------ Available records
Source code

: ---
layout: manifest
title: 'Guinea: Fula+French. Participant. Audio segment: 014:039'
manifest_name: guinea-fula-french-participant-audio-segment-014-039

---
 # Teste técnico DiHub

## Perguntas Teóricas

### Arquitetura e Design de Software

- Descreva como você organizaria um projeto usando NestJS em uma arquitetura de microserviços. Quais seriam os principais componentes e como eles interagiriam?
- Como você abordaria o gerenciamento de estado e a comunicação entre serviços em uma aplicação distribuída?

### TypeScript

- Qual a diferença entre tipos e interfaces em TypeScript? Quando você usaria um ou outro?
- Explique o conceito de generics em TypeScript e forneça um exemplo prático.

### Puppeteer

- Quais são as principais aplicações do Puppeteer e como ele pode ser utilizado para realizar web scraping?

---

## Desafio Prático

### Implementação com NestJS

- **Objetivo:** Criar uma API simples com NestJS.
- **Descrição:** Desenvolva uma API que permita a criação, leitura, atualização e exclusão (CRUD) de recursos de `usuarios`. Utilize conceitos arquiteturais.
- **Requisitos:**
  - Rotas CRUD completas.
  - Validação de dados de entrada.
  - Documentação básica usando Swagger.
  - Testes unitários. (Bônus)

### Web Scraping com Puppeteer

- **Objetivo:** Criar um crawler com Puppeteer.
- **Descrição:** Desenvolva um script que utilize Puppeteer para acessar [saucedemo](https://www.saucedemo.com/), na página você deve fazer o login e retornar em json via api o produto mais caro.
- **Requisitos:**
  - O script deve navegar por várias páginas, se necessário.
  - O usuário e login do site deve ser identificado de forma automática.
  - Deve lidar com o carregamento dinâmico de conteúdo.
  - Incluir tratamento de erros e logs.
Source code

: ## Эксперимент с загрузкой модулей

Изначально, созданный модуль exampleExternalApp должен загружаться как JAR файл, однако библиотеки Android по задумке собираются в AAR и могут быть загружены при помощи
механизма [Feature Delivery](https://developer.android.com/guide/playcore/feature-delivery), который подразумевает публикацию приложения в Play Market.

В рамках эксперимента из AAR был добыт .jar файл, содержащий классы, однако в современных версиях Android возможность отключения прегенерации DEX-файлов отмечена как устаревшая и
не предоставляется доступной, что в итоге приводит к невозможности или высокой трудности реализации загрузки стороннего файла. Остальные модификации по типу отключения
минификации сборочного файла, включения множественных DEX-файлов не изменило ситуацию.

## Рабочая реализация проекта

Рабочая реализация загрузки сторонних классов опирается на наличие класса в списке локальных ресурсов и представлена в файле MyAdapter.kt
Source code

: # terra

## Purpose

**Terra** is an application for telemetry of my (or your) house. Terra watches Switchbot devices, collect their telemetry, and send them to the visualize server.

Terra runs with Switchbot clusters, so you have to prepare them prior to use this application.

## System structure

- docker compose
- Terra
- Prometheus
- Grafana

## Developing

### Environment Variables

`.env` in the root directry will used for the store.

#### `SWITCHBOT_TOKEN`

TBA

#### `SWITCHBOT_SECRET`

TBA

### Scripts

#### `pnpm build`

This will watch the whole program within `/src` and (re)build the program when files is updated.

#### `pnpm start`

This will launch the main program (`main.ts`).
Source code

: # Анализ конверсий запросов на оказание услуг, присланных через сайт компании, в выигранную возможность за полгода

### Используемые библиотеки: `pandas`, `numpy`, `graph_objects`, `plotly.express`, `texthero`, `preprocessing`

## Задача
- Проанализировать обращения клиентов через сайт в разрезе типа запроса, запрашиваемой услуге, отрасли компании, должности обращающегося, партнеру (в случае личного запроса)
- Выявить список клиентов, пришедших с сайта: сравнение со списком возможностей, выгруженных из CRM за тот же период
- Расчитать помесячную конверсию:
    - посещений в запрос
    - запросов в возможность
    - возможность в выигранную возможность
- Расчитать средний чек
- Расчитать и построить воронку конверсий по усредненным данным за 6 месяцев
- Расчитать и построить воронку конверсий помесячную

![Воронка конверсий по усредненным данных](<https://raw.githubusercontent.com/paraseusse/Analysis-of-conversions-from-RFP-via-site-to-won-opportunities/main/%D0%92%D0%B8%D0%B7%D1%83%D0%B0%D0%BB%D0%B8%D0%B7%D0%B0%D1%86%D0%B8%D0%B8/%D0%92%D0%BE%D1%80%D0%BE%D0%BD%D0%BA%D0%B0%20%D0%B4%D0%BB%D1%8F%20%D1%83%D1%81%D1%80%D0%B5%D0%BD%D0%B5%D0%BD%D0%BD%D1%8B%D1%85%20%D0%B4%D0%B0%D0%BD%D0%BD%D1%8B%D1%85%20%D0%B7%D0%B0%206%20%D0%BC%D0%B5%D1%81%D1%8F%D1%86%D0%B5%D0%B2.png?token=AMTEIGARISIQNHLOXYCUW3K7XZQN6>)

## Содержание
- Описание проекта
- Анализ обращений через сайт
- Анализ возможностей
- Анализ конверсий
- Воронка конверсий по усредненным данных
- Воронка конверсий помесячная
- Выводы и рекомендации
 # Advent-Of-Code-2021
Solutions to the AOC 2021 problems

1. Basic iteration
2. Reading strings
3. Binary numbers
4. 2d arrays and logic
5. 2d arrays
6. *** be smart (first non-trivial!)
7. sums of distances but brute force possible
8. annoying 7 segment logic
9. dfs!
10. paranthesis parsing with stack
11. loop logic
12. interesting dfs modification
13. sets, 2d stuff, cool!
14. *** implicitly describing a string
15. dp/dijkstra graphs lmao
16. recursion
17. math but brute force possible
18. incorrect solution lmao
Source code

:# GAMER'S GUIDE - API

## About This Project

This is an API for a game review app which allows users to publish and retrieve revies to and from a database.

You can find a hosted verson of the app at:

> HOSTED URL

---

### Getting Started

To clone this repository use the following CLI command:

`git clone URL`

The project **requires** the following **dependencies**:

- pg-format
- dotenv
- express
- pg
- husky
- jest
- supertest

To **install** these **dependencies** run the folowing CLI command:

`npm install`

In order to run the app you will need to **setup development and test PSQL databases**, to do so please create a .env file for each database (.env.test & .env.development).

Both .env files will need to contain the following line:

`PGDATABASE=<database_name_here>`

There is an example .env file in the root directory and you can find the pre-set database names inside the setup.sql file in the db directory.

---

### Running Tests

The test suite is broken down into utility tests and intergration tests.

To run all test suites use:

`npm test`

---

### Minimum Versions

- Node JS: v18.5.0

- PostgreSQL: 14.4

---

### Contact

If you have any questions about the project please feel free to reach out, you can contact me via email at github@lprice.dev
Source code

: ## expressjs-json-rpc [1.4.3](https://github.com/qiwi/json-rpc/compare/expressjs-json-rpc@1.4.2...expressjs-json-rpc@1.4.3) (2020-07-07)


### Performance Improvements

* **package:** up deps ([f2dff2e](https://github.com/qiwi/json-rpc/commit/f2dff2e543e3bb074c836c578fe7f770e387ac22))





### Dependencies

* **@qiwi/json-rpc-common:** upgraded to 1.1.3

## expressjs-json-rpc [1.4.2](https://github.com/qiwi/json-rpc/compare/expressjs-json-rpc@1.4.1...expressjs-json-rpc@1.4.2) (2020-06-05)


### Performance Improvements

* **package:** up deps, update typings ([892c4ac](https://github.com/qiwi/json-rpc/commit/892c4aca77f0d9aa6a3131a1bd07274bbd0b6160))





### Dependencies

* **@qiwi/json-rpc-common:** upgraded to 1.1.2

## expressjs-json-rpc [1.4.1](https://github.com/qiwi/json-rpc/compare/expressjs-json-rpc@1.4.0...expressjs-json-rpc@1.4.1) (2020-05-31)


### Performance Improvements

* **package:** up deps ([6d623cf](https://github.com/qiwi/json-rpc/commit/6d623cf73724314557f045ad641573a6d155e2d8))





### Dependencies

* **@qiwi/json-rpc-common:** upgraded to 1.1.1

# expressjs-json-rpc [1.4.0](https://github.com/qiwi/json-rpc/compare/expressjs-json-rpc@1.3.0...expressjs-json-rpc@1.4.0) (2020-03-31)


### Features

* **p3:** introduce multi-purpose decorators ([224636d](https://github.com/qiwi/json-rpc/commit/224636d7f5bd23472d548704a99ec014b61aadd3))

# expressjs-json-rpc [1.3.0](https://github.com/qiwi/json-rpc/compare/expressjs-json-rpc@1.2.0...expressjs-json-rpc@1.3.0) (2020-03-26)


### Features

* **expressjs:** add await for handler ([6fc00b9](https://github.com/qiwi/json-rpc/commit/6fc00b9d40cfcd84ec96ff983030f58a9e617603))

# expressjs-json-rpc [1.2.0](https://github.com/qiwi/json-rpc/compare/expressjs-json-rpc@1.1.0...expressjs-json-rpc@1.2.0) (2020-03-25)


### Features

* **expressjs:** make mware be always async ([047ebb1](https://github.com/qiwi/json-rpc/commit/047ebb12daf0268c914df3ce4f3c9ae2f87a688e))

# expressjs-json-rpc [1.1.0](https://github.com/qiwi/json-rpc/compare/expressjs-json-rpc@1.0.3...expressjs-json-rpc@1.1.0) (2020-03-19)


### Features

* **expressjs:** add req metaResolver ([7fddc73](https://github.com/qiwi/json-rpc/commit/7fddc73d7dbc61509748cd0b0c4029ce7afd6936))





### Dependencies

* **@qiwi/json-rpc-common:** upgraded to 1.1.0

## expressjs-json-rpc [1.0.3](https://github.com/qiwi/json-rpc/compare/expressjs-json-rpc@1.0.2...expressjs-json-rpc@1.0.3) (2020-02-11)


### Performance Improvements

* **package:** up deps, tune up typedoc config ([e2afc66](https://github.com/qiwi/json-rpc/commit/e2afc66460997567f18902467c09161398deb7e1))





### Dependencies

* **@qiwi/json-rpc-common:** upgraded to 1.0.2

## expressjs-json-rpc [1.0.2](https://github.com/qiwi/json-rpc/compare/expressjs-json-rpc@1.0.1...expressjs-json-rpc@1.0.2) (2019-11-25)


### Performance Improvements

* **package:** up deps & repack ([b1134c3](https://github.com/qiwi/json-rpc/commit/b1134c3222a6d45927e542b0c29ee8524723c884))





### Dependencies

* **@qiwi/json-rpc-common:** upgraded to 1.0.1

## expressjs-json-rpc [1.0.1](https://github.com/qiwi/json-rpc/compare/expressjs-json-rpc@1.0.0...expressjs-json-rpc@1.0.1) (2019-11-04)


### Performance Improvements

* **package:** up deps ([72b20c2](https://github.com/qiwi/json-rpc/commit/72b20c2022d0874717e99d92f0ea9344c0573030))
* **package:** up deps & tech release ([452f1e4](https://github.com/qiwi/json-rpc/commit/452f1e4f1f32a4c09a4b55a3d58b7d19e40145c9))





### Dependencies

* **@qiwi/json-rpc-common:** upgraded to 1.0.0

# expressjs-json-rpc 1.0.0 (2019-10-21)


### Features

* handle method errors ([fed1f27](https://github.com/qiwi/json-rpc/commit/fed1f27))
------------
Aim of the task:
Give the number of lines above that contain the word "построить", with no other text.

Solution:
2